By Justin Wood
You never notice the scars reviewing indie comics have left on your love for the medium until you read something like The Mindgator. Cracking open the review copy blind, I had to check to make sure it was a genuine indie. No publisher bullet, no hyperbole laden pull quote from one of Matt Fraction's Image Gang. An actual self-published work. And it looked really good. Not "good for you", like a majority of the self-published books that cross the Bastard bullpen. Actual high-quality artwork. Now, I'm front loading this review with this praise because my take on the book that is The Mindgator isn't all glowing, but coming across a book that looks like this that isn't a marketed property by a titanic publisher makes me want to climb to the highest point of Comic Con and shout “This! You don't have any excuse other than your talent!”. We'll get to my detractions, but there is more praise coming as well.

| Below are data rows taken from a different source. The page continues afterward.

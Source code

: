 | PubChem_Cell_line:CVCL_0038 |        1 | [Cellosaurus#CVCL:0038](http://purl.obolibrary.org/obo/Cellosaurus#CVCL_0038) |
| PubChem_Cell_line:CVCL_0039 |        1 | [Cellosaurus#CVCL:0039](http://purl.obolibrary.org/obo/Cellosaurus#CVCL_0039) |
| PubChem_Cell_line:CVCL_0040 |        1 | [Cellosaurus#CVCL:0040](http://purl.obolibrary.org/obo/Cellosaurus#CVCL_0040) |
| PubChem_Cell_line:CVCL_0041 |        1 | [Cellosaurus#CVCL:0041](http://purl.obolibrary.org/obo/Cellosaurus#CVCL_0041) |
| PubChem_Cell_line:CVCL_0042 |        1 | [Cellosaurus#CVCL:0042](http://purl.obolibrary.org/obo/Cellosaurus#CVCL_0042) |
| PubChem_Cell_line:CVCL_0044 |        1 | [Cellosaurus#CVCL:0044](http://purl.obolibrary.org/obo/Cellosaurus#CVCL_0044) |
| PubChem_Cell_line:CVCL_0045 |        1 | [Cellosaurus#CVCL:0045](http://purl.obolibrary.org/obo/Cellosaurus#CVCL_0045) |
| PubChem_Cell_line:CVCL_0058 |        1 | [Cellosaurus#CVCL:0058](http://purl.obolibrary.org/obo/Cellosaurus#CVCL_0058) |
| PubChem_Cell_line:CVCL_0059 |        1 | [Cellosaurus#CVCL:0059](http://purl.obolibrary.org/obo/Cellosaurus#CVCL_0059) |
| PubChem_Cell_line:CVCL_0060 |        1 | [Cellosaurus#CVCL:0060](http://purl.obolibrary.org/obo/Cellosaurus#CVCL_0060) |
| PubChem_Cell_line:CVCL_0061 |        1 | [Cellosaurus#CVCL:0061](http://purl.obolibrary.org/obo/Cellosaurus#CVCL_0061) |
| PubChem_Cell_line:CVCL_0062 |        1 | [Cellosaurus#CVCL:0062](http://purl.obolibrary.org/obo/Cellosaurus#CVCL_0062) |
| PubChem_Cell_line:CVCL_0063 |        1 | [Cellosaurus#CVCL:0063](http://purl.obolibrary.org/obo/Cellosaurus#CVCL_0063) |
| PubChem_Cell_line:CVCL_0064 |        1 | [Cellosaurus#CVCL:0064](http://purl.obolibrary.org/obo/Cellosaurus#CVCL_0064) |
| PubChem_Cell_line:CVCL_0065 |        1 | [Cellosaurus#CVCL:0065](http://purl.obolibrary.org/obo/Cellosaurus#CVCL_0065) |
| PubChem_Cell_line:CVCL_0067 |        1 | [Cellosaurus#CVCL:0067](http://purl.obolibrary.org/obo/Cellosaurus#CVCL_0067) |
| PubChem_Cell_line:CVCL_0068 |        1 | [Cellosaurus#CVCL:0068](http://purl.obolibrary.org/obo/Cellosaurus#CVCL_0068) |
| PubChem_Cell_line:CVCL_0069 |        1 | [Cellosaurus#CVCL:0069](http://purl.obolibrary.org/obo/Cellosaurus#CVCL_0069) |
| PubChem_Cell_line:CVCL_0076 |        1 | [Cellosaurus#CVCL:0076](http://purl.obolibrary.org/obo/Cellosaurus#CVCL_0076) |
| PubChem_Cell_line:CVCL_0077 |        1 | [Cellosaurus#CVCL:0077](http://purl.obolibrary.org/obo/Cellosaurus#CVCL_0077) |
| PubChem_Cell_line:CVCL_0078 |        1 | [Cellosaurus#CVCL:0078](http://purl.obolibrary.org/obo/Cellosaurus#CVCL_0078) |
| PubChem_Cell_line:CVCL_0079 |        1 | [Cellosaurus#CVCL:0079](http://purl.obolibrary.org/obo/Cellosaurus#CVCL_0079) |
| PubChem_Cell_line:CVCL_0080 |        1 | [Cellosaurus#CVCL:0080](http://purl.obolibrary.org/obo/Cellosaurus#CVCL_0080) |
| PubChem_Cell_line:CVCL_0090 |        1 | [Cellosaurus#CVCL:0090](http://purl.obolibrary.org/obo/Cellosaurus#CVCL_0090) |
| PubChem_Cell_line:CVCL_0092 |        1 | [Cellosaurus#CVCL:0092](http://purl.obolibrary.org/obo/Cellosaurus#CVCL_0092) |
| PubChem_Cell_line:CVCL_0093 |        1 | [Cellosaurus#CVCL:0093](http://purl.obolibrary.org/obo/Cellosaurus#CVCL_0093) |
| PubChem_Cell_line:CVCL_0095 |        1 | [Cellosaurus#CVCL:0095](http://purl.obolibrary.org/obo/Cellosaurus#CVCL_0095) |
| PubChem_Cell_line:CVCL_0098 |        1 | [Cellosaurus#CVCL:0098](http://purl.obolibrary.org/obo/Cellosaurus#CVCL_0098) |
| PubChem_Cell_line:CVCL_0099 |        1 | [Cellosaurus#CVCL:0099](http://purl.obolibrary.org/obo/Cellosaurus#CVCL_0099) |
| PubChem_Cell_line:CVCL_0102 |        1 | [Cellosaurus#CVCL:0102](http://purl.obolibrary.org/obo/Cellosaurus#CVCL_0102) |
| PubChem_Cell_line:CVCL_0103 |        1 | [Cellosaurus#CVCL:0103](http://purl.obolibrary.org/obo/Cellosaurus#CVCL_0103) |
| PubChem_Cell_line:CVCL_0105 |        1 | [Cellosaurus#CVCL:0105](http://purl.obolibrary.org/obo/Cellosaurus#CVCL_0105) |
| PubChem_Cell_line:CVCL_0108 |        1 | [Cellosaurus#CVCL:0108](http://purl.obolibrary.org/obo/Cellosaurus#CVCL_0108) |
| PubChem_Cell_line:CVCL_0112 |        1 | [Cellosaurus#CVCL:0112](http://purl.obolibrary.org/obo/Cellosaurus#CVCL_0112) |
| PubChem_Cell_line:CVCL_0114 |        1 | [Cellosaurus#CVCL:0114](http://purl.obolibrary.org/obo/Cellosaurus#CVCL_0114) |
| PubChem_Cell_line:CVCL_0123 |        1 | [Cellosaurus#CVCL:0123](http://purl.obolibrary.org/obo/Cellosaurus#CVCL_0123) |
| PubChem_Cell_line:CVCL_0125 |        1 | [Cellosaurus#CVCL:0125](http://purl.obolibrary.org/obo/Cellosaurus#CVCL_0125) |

The Mindgator deals with Miguel, a hoverbike courier in a futuristic Tokyo, a young man with a John Waters mustache that kind of makes him look like a cyberpunk David Niven at times. So far the first part of the four-part miniseries is sort of a blend of Premium Rush and The Fifth Element, compiling familiar tropes together like a mysterious woman falling into a working stiff's life, a technological MacGuffin pursued by mysterious external forces, and the high-speed chases that ensue from the combination of these properties.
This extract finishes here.